··· Excerpted records

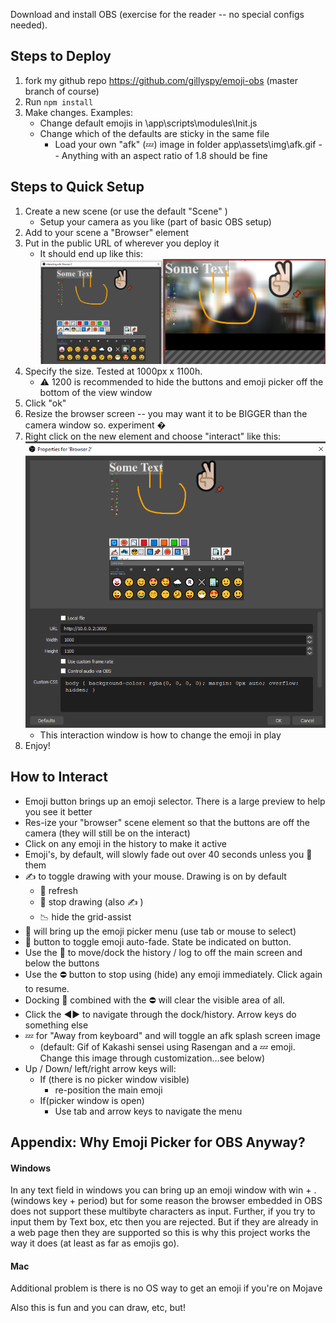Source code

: Download and install OBS (exercise for the reader -- no special configs needed). 

## Steps to Deploy
1. fork my github repo https://github.com/gillyspy/emoji-obs (master branch of course)
2. Run `npm install` 
3. Make changes. Examples: 
    * Change default emojis in \app\scripts\modules\Init.js
    * Change which of the defaults are sticky in the same file
        * Load your own "afk" (💤) image in folder app\assets\img\afk.gif -- Anything with an aspect ratio of 1.8 should be fine

## Steps to Quick Setup
1. Create a new scene (or use the default "Scene" )
 	* Setup your camera as you like (part of basic OBS setup)
2. Add to your scene a "Browser" element
3. Put in the public URL of wherever you deploy it
    * It should end up like this: 
    ![ScreenGrab](dox/pix/emoji_obs.cap1.png?raw=true)
4. Specify the size. Tested at 1000px x 1100h. 
    * ⚠ 1200 is recommended to hide the buttons and emoji picker off the bottom of the view window
5. Click "ok"
6. Resize the browser screen -- you may want it to be BIGGER than the camera window so. experiment �
7. Right click on the new element and choose "interact" like this:
    ![ScreenGrab](dox/pix/emoji_obs.cap2.png?raw=true)
    * This interaction window is how to change the emoji in play
8. Enjoy!

## How to Interact
* Emoji button brings up an emoji selector. There is a large preview to help you see it better
* Res-ize your "browser" scene element so that the buttons are off the camera (they will still be on the interact)
* Click on any emoji in the history to make it active
* Emoji's, by default, will slowly fade out over 40 seconds unless you 📌 them 
* ✍ to toggle drawing with your mouse. Drawing is on by default
    * 🧽 refresh
    * 🛑 stop drawing (also ✍ )
    * 📉 hide the grid-assist
* 🧽 will bring up the emoji picker menu (use tab or mouse to select)
* 📌 button to toggle emoji auto-fade.  State be indicated on button.
* Use the 📜 to move/dock the history / log to off the main screen and below the buttons
* Use the ⛔ button to stop using (hide) any emoji immediately. Click again to resume. 
* Docking 📜 combined with the ⛔ will clear the visible area of all.
* Click the ◀️▶️ to navigate through the dock/history. Arrow keys do something else
* 💤 for  "Away from keyboard" and will toggle an afk splash screen image
    * (default: Gif of Kakashi sensei using Rasengan and a 💤 emoji.  Change this image through customization…see below)
* Up / Down/ left/right arrow keys will: 
    * If (there is no picker window visible) 
        * re-position the main emoji
    * If(picker window is open)
        * Use tab and arrow keys to navigate the menu

## Appendix: Why Emoji Picker for OBS Anyway?
#### Windows 
In any text field in windows you can bring up an emoji window with win + .  (windows key + period) but for some reason the browser embedded in OBS does not support these multibyte characters as input. Further, if you try to input them by Text box, etc then you are rejected.  But if they are already in a web page then they are supported so this is why this project works the way it does (at least as far as emojis go).
#### Mac
Additional problem is there is no OS way to get an emoji if you're on Mojave

Also this is fun and you can draw, etc, but! 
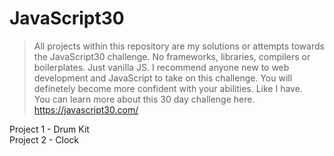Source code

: # JavaScript30

>All projects within this repository are my solutions or attempts towards the JavaScript30 challenge.
>No frameworks, libraries, compilers or boilerplates. Just vanilla JS.
>I recommend anyone new to web development and JavaScript to take on this challenge. You will definetely become more confident with your abilities. Like I have.  
>You can learn more about this 30 day challenge here. https://javascript30.com/ 

Project 1 - Drum Kit  
Project 2 - Clock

······

■ Exercise aim
Repeat the exact lines from the first line of the data through the line containing "It should end". Nothing else, no pictures.

■ Expected answer
Source code

: Download and install OBS (exercise for the reader -- no special configs needed). 

## Steps to Deploy
1. fork my github repo https://github.com/gillyspy/emoji-obs (master branch of course)
2. Run `npm install` 
3. Make changes. Examples: 
    * Change default emojis in \app\scripts\modules\Init.js
    * Change which of the defaults are sticky in the same file
        * Load your own "afk" (💤) image in folder app\assets\img\afk.gif -- Anything with an aspect ratio of 1.8 should be fine

## Steps to Quick Setup
1. Create a new scene (or use the default "Scene" )
 	* Setup your camera as you like (part of basic OBS setup)
2. Add to your scene a "Browser" element
3. Put in the public URL of wherever you deploy it
    * It should end up like this: 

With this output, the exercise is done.